◆ **Collected data**:

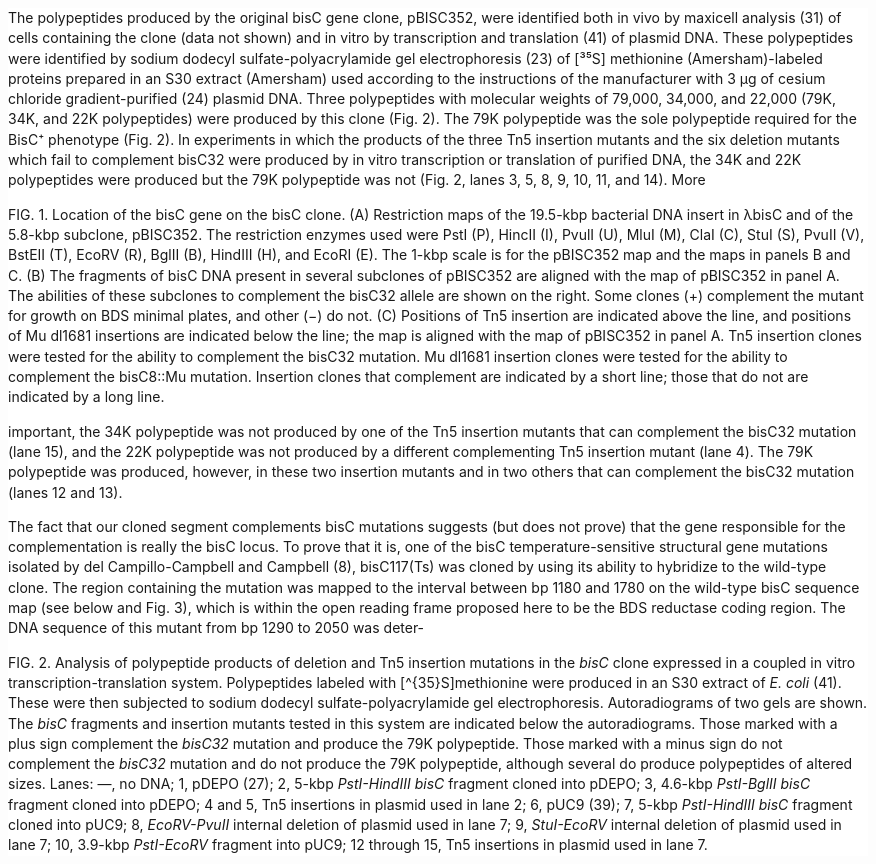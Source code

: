 The polypeptides produced by the original bisC gene clone, pBISC352, were identified both in vivo by maxicell analysis (31) of cells containing the clone (data not shown) and in vitro by transcription and translation (41) of plasmid DNA. These polypeptides were identified by sodium dodecyl sulfate-polyacrylamide gel electrophoresis (23) of [³⁵S] methionine (Amersham)-labeled proteins prepared in an S30 extract (Amersham) used according to the instructions of the manufacturer with 3 μg of cesium chloride gradient-purified (24) plasmid DNA. Three polypeptides with molecular weights of 79,000, 34,000, and 22,000 (79K, 34K, and 22K polypeptides) were produced by this clone (Fig. 2). The 79K polypeptide was the sole polypeptide required for the BisC⁺ phenotype (Fig. 2). In experiments in which the products of the three Tn5 insertion mutants and the six deletion mutants which fail to complement bisC32 were produced by in vitro transcription or translation of purified DNA, the 34K and 22K polypeptides were produced but the 79K polypeptide was not (Fig. 2, lanes 3, 5, 8, 9, 10, 11, and 14). More

FIG. 1. Location of the bisC gene on the bisC clone. (A) Restriction maps of the 19.5-kbp bacterial DNA insert in λbisC and of the 5.8-kbp subclone, pBISC352. The restriction enzymes used were PstI (P), HincII (I), PvulI (U), MluI (M), ClaI (C), StuI (S), PvuII (V), BstEII (T), EcoRV (R), BglII (B), HindIII (H), and EcoRI (E). The 1-kbp scale is for the pBISC352 map and the maps in panels B and C. (B) The fragments of bisC DNA present in several subclones of pBISC352 are aligned with the map of pBISC352 in panel A. The abilities of these subclones to complement the bisC32 allele are shown on the right. Some clones (+) complement the mutant for growth on BDS minimal plates, and other (−) do not. (C) Positions of Tn5 insertion are indicated above the line, and positions of Mu dl1681 insertions are indicated below the line; the map is aligned with the map of pBISC352 in panel A. Tn5 insertion clones were tested for the ability to complement the bisC32 mutation. Mu dl1681 insertion clones were tested for the ability to complement the bisC8::Mu mutation. Insertion clones that complement are indicated by a short line; those that do not are indicated by a long line.

important, the 34K polypeptide was not produced by one of the Tn5 insertion mutants that can complement the bisC32 mutation (lane 15), and the 22K polypeptide was not produced by a different complementing Tn5 insertion mutant (lane 4). The 79K polypeptide was produced, however, in these two insertion mutants and in two others that can complement the bisC32 mutation (lanes 12 and 13).

The fact that our cloned segment complements bisC mutations suggests (but does not prove) that the gene responsible for the complementation is really the bisC locus. To prove that it is, one of the bisC temperature-sensitive structural gene mutations isolated by del Campillo-Campbell and Campbell (8), bisC117(Ts) was cloned by using its ability to hybridize to the wild-type clone. The region containing the mutation was mapped to the interval between bp 1180 and 1780 on the wild-type bisC sequence map (see below and Fig. 3), which is within the open reading frame proposed here to be the BDS reductase coding region. The DNA sequence of this mutant from bp 1290 to 2050 was deter-

FIG. 2. Analysis of polypeptide products of deletion and Tn5 insertion mutations in the *bisC* clone expressed in a coupled in vitro transcription-translation system. Polypeptides labeled with \[^{35}S\]methionine were produced in an S30 extract of *E. coli* (41). These were then subjected to sodium dodecyl sulfate-polyacrylamide gel electrophoresis. Autoradiograms of two gels are shown. The *bisC* fragments and insertion mutants tested in this system are indicated below the autoradiograms. Those marked with a plus sign complement the *bisC32* mutation and produce the 79K polypeptide. Those marked with a minus sign do not complement the *bisC32* mutation and do not produce the 79K polypeptide, although several do produce polypeptides of altered sizes. Lanes: —, no DNA; 1, pDEPO (27); 2, 5-kbp *PstI-HindIII bisC* fragment cloned into pDEPO; 3, 4.6-kbp *PstI-BglII bisC* fragment cloned into pDEPO; 4 and 5, Tn5 insertions in plasmid used in lane 2; 6, pUC9 (39); 7, 5-kbp *PstI-HindIII bisC* fragment cloned into pUC9; 8, *EcoRV-PvuII* internal deletion of plasmid used in lane 7; 9, *StuI-EcoRV* internal deletion of plasmid used in lane 7; 10, 3.9-kbp *PstI-EcoRV* fragment into pUC9; 12 through 15, Tn5 insertions in plasmid used in lane 7.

◆ **What is expected**:
Since the copy must exclude the pictures, transcribe only the text of the records, word for word.

◆ **Task solution**:
Source code

: The polypeptides produced by the original bisC gene clone, pBISC352, were identified both in vivo by maxicell analysis (31) of cells containing the clone (data not shown) and in vitro by transcription and translation (41) of plasmid DNA. These polypeptides were identified by sodium dodecyl sulfate-polyacrylamide gel electrophoresis (23) of [³⁵S] methionine (Amersham)-labeled proteins prepared in an S30 extract (Amersham) used according to the instructions of the manufacturer with 3 μg of cesium chloride gradient-purified (24) plasmid DNA. Three polypeptides with molecular weights of 79,000, 34,000, and 22,000 (79K, 34K, and 22K polypeptides) were produced by this clone (Fig. 2). The 79K polypeptide was the sole polypeptide required for the BisC⁺ phenotype (Fig. 2). In experiments in which the products of the three Tn5 insertion mutants and the six deletion mutants which fail to complement bisC32 were produced by in vitro transcription or translation of purified DNA, the 34K and 22K polypeptides were produced but the 79K polypeptide was not (Fig. 2, lanes 3, 5, 8, 9, 10, 11, and 14). More

FIG. 1. Location of the bisC gene on the bisC clone. (A) Restriction maps of the 19.5-kbp bacterial DNA insert in λbisC and of the 5.8-kbp subclone, pBISC352. The restriction enzymes used were PstI (P), HincII (I), PvulI (U), MluI (M), ClaI (C), StuI (S), PvuII (V), BstEII (T), EcoRV (R), BglII (B), HindIII (H), and EcoRI (E). The 1-kbp scale is for the pBISC352 map and the maps in panels B and C. (B) The fragments of bisC DNA present in several subclones of pBISC352 are aligned with the map of pBISC352 in panel A. The abilities of these subclones to complement the bisC32 allele are shown on the right. Some clones (+) complement the mutant for growth on BDS minimal plates, and other (−) do not. (C) Positions of Tn5 insertion are indicated above the line, and positions of Mu dl1681 insertions are indicated below the line; the map is aligned with the map of pBISC352 in panel A. Tn5 insertion clones were tested for the ability to complement the bisC32 mutation. Mu dl1681 insertion clones were tested for the ability to complement the bisC8::Mu mutation. Insertion clones that complement are indicated by a short line; those that do not are indicated by a long line.

important, the 34K polypeptide was not produced by one of the Tn5 insertion mutants that can complement the bisC32 mutation (lane 15), and the 22K polypeptide was not produced by a different complementing Tn5 insertion mutant (lane 4). The 79K polypeptide was produced, however, in these two insertion mutants and in two others that can complement the bisC32 mutation (lanes 12 and 13).

The fact that our cloned segment complements bisC mutations suggests (but does not prove) that the gene responsible for the complementation is really the bisC locus. To prove that it is, one of the bisC temperature-sensitive structural gene mutations isolated by del Campillo-Campbell and Campbell (8), bisC117(Ts) was cloned by using its ability to hybridize to the wild-type clone. The region containing the mutation was mapped to the interval between bp 1180 and 1780 on the wild-type bisC sequence map (see below and Fig. 3), which is within the open reading frame proposed here to be the BDS reductase coding region. The DNA sequence of this mutant from bp 1290 to 2050 was deter-

FIG. 2. Analysis of polypeptide products of deletion and Tn5 insertion mutations in the *bisC* clone expressed in a coupled in vitro transcription-translation system. Polypeptides labeled with \[^{35}S\]methionine were produced in an S30 extract of *E. coli* (41). These were then subjected to sodium dodecyl sulfate-polyacrylamide gel electrophoresis. Autoradiograms of two gels are shown. The *bisC* fragments and insertion mutants tested in this system are indicated below the autoradiograms. Those marked with a plus sign complement the *bisC32* mutation and produce the 79K polypeptide. Those marked with a minus sign do not complement the *bisC32* mutation and do not produce the 79K polypeptide, although several do produce polypeptides of altered sizes. Lanes: —, no DNA; 1, pDEPO (27); 2, 5-kbp *PstI-HindIII bisC* fragment cloned into pDEPO; 3, 4.6-kbp *PstI-BglII bisC* fragment cloned into pDEPO; 4 and 5, Tn5 insertions in plasmid used in lane 2; 6, pUC9 (39); 7, 5-kbp *PstI-HindIII bisC* fragment cloned into pUC9; 8, *EcoRV-PvuII* internal deletion of plasmid used in lane 7; 9, *StuI-EcoRV* internal deletion of plasmid used in lane 7; 10, 3.9-kbp *PstI-EcoRV* fragment into pUC9; 12 through 15, Tn5 insertions in plasmid used in lane 7.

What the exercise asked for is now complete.